Spark Session created successfully!


In [3]:
json_schema = StructType() \
    .add("0", StringType()) \
    .add("1", StringType()) \
    .add("2", TimestampType()) \
    .add("3", TimestampType()) \
    .add("4", DoubleType()) \
    .add("5", DoubleType()) \
    .add("6", DoubleType()) \
    .add("7", DoubleType()) \
    .add("8", DoubleType()) \
    .add("9", DoubleType()) \
    .add("10", StringType()) \
    .add("11", DoubleType()) \
    .add("12", DoubleType()) \
    .add("13", DoubleType()) \
    .add("14", DoubleType()) \
    .add("15", DoubleType()) \
    .add("16", DoubleType())

# Define Schema for Incoming Data
schema = StructType() \
    .add("medallion", StringType()) \
    .add("hack_license", StringType()) \
    .add("pickup_datetime", TimestampType()) \
    .add("dropoff_datetime", TimestampType()) \
    .add("trip_time_in_secs", DoubleType()) \
    .add("trip_distance", DoubleType()) \
    .add("pickup_longitude", DoubleType()) \
    .add("pickup_latitude", DoubleType()) \
    .add("dropoff_longitude", DoubleType()) \
    .add("dropoff_latitude", DoubleType()) \
    .add("payment_type", StringType()) \
    .add("fare_amount", DoubleType()) \
    .add("surcharge", DoubleType()) \
    .add("mta_tax", DoubleType()) \
    .add("tip_amount", DoubleType()) \
    .add("tolls_amount", DoubleType()) \
    .add("total_amount", DoubleType())

In [4]:
raw_df = spark.readStream \
    .format("kafka") \
    .option("kafka.bootstrap.servers", "kafka:9092") \
    .option("subscribe", "taxi-trips") \
    .option("startingOffsets", "earliest") \
    .load()


parsed_taxi_stream = raw_df.selectExpr("CAST(value AS STRING) as json_data") \
    .select(from_json("json_data", json_schema).alias("data")) \
    .select("data.*") \
    .withColumnRenamed("0", "medallion") \
    .withColumnRenamed("1", "hack_license") \
    .withColumnRenamed("2", "pickup_datetime") \
    .withColumnRenamed("3", "dropoff_datetime") \
    .withColumnRenamed("4", "trip_time_in_secs") \
    .withColumnRenamed("5", "trip_distance") \
    .withColumnRenamed("6", "pickup_longitude") \
    .withColumnRenamed("7", "pickup_latitude") \
    .withColumnRenamed("8", "dropoff_longitude") \
    .withColumnRenamed("9", "dropoff_latitude") \
    .withColumnRenamed("10", "payment_type") \
    .withColumnRenamed("11", "fare_amount") \
    .withColumnRenamed("12", "surcharge") \
    .withColumnRenamed("13", "mta_tax") \
    .withColumnRenamed("14", "tip_amount") \
    .withColumnRenamed("15", "tolls_amount") \
    .withColumnRenamed("16", "total_amount")

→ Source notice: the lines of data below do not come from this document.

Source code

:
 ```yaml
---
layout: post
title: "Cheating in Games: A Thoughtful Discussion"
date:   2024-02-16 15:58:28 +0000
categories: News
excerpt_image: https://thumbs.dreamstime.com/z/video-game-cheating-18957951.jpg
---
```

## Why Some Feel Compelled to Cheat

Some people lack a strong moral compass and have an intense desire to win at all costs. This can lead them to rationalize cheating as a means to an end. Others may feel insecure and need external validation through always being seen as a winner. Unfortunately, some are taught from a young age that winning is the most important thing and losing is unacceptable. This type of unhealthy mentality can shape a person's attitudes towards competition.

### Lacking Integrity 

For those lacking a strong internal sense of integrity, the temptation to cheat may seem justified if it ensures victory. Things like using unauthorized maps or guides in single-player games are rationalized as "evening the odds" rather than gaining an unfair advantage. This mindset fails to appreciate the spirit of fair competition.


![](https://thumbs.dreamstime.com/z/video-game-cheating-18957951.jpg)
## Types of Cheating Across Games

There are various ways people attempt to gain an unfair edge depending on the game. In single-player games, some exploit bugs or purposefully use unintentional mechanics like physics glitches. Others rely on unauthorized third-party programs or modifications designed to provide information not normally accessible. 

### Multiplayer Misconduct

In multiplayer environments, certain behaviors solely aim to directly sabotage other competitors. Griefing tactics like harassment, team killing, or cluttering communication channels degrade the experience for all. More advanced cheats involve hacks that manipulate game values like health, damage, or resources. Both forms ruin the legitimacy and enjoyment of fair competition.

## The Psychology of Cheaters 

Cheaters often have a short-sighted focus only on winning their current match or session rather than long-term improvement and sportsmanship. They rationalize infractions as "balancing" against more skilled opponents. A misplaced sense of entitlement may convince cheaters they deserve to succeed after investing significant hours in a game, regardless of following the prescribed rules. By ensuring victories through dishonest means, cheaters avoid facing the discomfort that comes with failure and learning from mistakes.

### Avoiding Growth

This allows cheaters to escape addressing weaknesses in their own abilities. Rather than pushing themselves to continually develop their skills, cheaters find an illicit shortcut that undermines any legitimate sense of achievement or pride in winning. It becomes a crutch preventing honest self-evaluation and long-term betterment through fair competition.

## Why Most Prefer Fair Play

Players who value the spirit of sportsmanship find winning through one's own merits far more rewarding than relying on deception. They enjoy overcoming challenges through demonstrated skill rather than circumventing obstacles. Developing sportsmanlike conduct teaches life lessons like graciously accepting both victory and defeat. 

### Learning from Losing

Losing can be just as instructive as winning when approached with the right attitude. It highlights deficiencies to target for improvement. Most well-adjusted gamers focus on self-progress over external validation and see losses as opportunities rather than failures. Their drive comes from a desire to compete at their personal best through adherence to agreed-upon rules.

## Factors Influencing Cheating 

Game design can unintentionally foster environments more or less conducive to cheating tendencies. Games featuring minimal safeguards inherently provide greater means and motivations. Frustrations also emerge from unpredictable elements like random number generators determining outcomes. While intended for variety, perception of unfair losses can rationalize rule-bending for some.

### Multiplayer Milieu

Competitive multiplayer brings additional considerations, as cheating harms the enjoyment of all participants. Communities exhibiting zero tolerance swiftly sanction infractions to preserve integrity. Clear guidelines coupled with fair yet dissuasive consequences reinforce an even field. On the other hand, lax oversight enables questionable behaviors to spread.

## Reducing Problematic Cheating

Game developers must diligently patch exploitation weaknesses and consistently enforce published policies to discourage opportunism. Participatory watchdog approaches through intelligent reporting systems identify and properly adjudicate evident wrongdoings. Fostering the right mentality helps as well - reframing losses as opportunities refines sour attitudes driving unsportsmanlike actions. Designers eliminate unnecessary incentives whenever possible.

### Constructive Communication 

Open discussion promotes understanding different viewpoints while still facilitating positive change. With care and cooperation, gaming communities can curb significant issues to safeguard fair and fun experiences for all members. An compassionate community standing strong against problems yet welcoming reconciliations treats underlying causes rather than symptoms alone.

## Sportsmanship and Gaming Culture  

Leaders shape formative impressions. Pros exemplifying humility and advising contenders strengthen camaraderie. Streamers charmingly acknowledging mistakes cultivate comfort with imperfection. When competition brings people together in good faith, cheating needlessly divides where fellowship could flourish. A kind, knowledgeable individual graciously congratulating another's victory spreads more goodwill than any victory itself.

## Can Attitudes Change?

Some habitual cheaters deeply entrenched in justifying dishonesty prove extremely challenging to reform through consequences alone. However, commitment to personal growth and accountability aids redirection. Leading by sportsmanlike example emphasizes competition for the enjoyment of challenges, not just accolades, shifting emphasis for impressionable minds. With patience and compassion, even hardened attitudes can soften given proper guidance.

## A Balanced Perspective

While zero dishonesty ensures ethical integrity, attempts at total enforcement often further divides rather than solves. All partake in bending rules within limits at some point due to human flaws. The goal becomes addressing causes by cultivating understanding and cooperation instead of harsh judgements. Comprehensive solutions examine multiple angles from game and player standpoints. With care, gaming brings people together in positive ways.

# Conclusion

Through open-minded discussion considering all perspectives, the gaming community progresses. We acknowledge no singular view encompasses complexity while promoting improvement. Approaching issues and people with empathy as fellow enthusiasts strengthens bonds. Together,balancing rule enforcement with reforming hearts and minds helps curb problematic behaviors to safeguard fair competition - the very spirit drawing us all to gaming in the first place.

# Query 0: Data Cleansing and setup

In [5]:
# remove malformed and invalid data
cleaned_taxi_stream = parsed_taxi_stream \
    .filter("medallion IS NOT NULL AND hack_license IS NOT NULL") \
    .filter("pickup_longitude != 0.0 AND pickup_latitude != 0.0") \
    .filter("dropoff_longitude != 0.0 AND dropoff_latitude != 0.0")

In [6]:
query = cleaned_taxi_stream.writeStream \
    .outputMode("append") \
    .format("memory") \
    .queryName("taxi_trips_cleaned") \
    .start()

In [28]:
# View cleansed stream in notebook
spark.sql("SELECT * FROM taxi_trips_cleaned").show(truncate=False)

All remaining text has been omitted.